──────── Material shown ────────

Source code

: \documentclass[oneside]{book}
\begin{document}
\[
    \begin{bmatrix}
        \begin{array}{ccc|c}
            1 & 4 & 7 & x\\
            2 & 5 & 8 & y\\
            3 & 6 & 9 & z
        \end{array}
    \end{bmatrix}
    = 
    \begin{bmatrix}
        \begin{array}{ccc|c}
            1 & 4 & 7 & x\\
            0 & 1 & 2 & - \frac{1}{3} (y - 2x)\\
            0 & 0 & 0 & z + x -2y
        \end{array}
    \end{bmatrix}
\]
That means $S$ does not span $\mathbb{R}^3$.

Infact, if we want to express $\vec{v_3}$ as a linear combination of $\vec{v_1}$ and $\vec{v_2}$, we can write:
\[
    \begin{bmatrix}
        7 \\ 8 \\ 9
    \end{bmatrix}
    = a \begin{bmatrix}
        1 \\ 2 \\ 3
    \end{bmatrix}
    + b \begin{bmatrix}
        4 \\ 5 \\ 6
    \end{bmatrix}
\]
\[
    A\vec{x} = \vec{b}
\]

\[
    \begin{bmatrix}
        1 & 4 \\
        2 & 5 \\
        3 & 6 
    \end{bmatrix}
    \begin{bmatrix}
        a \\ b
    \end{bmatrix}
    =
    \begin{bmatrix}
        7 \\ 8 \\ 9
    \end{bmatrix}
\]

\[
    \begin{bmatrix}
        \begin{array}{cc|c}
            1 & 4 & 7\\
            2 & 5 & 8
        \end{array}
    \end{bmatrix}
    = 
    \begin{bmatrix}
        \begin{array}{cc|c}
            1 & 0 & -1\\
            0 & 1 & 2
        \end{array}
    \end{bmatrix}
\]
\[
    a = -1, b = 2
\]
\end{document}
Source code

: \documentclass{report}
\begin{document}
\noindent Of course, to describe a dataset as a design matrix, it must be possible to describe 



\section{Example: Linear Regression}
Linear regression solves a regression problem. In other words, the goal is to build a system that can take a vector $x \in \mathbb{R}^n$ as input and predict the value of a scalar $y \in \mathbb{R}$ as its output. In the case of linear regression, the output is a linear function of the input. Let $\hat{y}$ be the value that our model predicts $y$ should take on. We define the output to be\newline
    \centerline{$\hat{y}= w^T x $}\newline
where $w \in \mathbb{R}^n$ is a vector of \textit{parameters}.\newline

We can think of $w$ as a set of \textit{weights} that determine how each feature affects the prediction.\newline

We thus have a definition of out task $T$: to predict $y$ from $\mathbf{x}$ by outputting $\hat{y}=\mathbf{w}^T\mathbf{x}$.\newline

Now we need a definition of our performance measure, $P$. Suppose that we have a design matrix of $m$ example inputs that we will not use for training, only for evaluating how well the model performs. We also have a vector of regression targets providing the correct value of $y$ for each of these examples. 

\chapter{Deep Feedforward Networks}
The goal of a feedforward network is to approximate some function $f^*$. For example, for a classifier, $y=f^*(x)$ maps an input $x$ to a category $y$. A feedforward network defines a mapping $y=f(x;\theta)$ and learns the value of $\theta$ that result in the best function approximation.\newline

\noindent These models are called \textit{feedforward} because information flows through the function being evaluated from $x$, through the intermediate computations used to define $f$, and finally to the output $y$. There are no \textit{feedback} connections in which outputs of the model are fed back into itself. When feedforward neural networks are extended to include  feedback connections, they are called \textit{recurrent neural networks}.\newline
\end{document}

────────

* Exercise aim
Give back all of the data exactly, with every line intact.

* Completed exercise
Source code

: \documentclass[oneside]{book}
\begin{document}
\[
    \begin{bmatrix}
        \begin{array}{ccc|c}
            1 & 4 & 7 & x\\
            2 & 5 & 8 & y\\
            3 & 6 & 9 & z
        \end{array}
    \end{bmatrix}
    = 
    \begin{bmatrix}
        \begin{array}{ccc|c}
            1 & 4 & 7 & x\\
            0 & 1 & 2 & - \frac{1}{3} (y - 2x)\\
            0 & 0 & 0 & z + x -2y
        \end{array}
    \end{bmatrix}
\]
That means $S$ does not span $\mathbb{R}^3$.

Infact, if we want to express $\vec{v_3}$ as a linear combination of $\vec{v_1}$ and $\vec{v_2}$, we can write:
\[
    \begin{bmatrix}
        7 \\ 8 \\ 9
    \end{bmatrix}
    = a \begin{bmatrix}
        1 \\ 2 \\ 3
    \end{bmatrix}
    + b \begin{bmatrix}
        4 \\ 5 \\ 6
    \end{bmatrix}
\]
\[
    A\vec{x} = \vec{b}
\]

\[
    \begin{bmatrix}
        1 & 4 \\
        2 & 5 \\
        3 & 6 
    \end{bmatrix}
    \begin{bmatrix}
        a \\ b
    \end{bmatrix}
    =
    \begin{bmatrix}
        7 \\ 8 \\ 9
    \end{bmatrix}
\]

\[
    \begin{bmatrix}
        \begin{array}{cc|c}
            1 & 4 & 7\\
            2 & 5 & 8
        \end{array}
    \end{bmatrix}
    = 
    \begin{bmatrix}
        \begin{array}{cc|c}
            1 & 0 & -1\\
            0 & 1 & 2
        \end{array}
    \end{bmatrix}
\]
\[
    a = -1, b = 2
\]
\end{document}
Source code

: \documentclass{report}
\begin{document}
\noindent Of course, to describe a dataset as a design matrix, it must be possible to describe 



\section{Example: Linear Regression}
Linear regression solves a regression problem. In other words, the goal is to build a system that can take a vector $x \in \mathbb{R}^n$ as input and predict the value of a scalar $y \in \mathbb{R}$ as its output. In the case of linear regression, the output is a linear function of the input. Let $\hat{y}$ be the value that our model predicts $y$ should take on. We define the output to be\newline
    \centerline{$\hat{y}= w^T x $}\newline
where $w \in \mathbb{R}^n$ is a vector of \textit{parameters}.\newline

We can think of $w$ as a set of \textit{weights} that determine how each feature affects the prediction.\newline

We thus have a definition of out task $T$: to predict $y$ from $\mathbf{x}$ by outputting $\hat{y}=\mathbf{w}^T\mathbf{x}$.\newline

Now we need a definition of our performance measure, $P$. Suppose that we have a design matrix of $m$ example inputs that we will not use for training, only for evaluating how well the model performs. We also have a vector of regression targets providing the correct value of $y$ for each of these examples. 

\chapter{Deep Feedforward Networks}
The goal of a feedforward network is to approximate some function $f^*$. For example, for a classifier, $y=f^*(x)$ maps an input $x$ to a category $y$. A feedforward network defines a mapping $y=f(x;\theta)$ and learns the value of $\theta$ that result in the best function approximation.\newline

\noindent These models are called \textit{feedforward} because information flows through the function being evaluated from $x$, through the intermediate computations used to define $f$, and finally to the output $y$. There are no \textit{feedback} connections in which outputs of the model are fed back into itself. When feedforward neural networks are extended to include  feedback connections, they are called \textit{recurrent neural networks}.\newline
\end{document}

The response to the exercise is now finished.